- [EXCERPTED DATA]
......
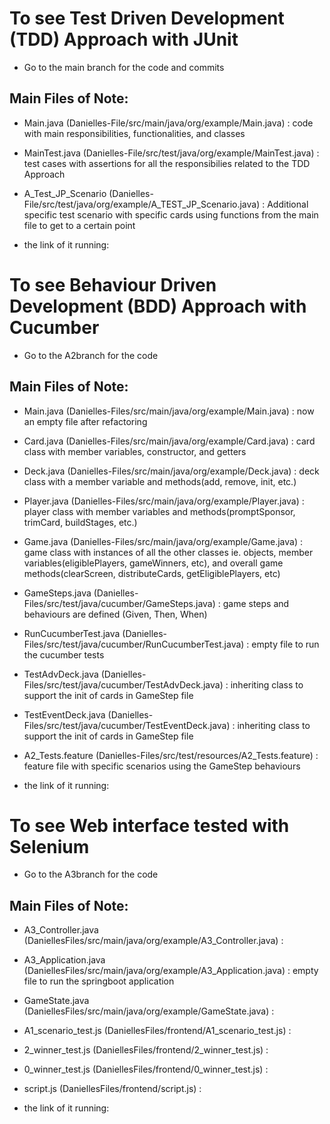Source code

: # To see Test Driven Development (TDD) Approach with JUnit
- Go to the main branch for the code and commits
## Main Files of Note:
  - Main.java (Danielles-File/src/main/java/org/example/Main.java)
    : code with main responsibilities, functionalities, and classes
  - MainTest.java (Danielles-File/src/test/java/org/example/MainTest.java)
    : test cases with assertions for all the responsibilies related to the TDD Approach
  - A_Test_JP_Scenario (Danielles-File/src/test/java/org/example/A_TEST_JP_Scenario.java)
    : Additional specific test scenario with specific cards using functions from the main file to get to a certain point
    
- the link of it running:
# To see Behaviour Driven Development (BDD) Approach with Cucumber
- Go to the A2branch for the code
## Main Files of Note:
- Main.java (Danielles-Files/src/main/java/org/example/Main.java)
  : now an empty file after refactoring
- Card.java (Danielles-Files/src/main/java/org/example/Card.java)
  : card class with member variables, constructor, and getters
- Deck.java (Danielles-Files/src/main/java/org/example/Deck.java)
  : deck class with a member variable and methods(add, remove, init, etc.)
- Player.java (Danielles-Files/src/main/java/org/example/Player.java)
  : player class with member variables and methods(promptSponsor, trimCard, buildStages, etc.)
- Game.java (Danielles-Files/src/main/java/org/example/Game.java)
  : game class with instances of all the other classes ie. objects, member variables(eligiblePlayers, gameWinners, etc), and overall game methods(clearScreen, distributeCards, getEligiblePlayers, etc)
- GameSteps.java (Danielles-Files/src/test/java/cucumber/GameSteps.java)
  : game steps and behaviours are defined (Given, Then, When)
- RunCucumberTest.java (Danielles-Files/src/test/java/cucumber/RunCucumberTest.java)
  : empty file to run the cucumber tests
- TestAdvDeck.java (Danielles-Files/src/test/java/cucumber/TestAdvDeck.java)
  : inheriting class to support the init of cards in GameStep file
- TestEventDeck.java (Danielles-Files/src/test/java/cucumber/TestEventDeck.java)
  : inheriting class to support the init of cards in GameStep file
- A2_Tests.feature (Danielles-Files/src/test/resources/A2_Tests.feature)
  : feature file with specific scenarios using the GameStep behaviours
 
- the link of it running: 
# To see Web interface tested with Selenium
- Go to the A3branch for the code
## Main Files of Note:
- A3_Controller.java (DaniellesFiles/src/main/java/org/example/A3_Controller.java)
  : 
- A3_Application.java (DaniellesFiles/src/main/java/org/example/A3_Application.java)
  : empty file to run the springboot application
- GameState.java (DaniellesFiles/src/main/java/org/example/GameState.java)
  :
- A1_scenario_test.js (DaniellesFiles/frontend/A1_scenario_test.js)
  :
- 2_winner_test.js (DaniellesFiles/frontend/2_winner_test.js)
  : 
- 0_winner_test.js (DaniellesFiles/frontend/0_winner_test.js)
  :
- script.js (DaniellesFiles/frontend/script.js)
  :
  

- the link of it running:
......
- [ASSIGNED TASK] Exclude all images, then retype the records above without alteration.

- [EXPECTED OUTPUT]
Source code

: # To see Test Driven Development (TDD) Approach with JUnit
- Go to the main branch for the code and commits
## Main Files of Note:
  - Main.java (Danielles-File/src/main/java/org/example/Main.java)
    : code with main responsibilities, functionalities, and classes
  - MainTest.java (Danielles-File/src/test/java/org/example/MainTest.java)
    : test cases with assertions for all the responsibilies related to the TDD Approach
  - A_Test_JP_Scenario (Danielles-File/src/test/java/org/example/A_TEST_JP_Scenario.java)
    : Additional specific test scenario with specific cards using functions from the main file to get to a certain point
    
- the link of it running:
# To see Behaviour Driven Development (BDD) Approach with Cucumber
- Go to the A2branch for the code
## Main Files of Note:
- Main.java (Danielles-Files/src/main/java/org/example/Main.java)
  : now an empty file after refactoring
- Card.java (Danielles-Files/src/main/java/org/example/Card.java)
  : card class with member variables, constructor, and getters
- Deck.java (Danielles-Files/src/main/java/org/example/Deck.java)
  : deck class with a member variable and methods(add, remove, init, etc.)
- Player.java (Danielles-Files/src/main/java/org/example/Player.java)
  : player class with member variables and methods(promptSponsor, trimCard, buildStages, etc.)
- Game.java (Danielles-Files/src/main/java/org/example/Game.java)
  : game class with instances of all the other classes ie. objects, member variables(eligiblePlayers, gameWinners, etc), and overall game methods(clearScreen, distributeCards, getEligiblePlayers, etc)
- GameSteps.java (Danielles-Files/src/test/java/cucumber/GameSteps.java)
  : game steps and behaviours are defined (Given, Then, When)
- RunCucumberTest.java (Danielles-Files/src/test/java/cucumber/RunCucumberTest.java)
  : empty file to run the cucumber tests
- TestAdvDeck.java (Danielles-Files/src/test/java/cucumber/TestAdvDeck.java)
  : inheriting class to support the init of cards in GameStep file
- TestEventDeck.java (Danielles-Files/src/test/java/cucumber/TestEventDeck.java)
  : inheriting class to support the init of cards in GameStep file
- A2_Tests.feature (Danielles-Files/src/test/resources/A2_Tests.feature)
  : feature file with specific scenarios using the GameStep behaviours
 
- the link of it running: 
# To see Web interface tested with Selenium
- Go to the A3branch for the code
## Main Files of Note:
- A3_Controller.java (DaniellesFiles/src/main/java/org/example/A3_Controller.java)
  : 
- A3_Application.java (DaniellesFiles/src/main/java/org/example/A3_Application.java)
  : empty file to run the springboot application
- GameState.java (DaniellesFiles/src/main/java/org/example/GameState.java)
  :
- A1_scenario_test.js (DaniellesFiles/frontend/A1_scenario_test.js)
  :
- 2_winner_test.js (DaniellesFiles/frontend/2_winner_test.js)
  : 
- 0_winner_test.js (DaniellesFiles/frontend/0_winner_test.js)
  :
- script.js (DaniellesFiles/frontend/script.js)
  :
  

- the link of it running:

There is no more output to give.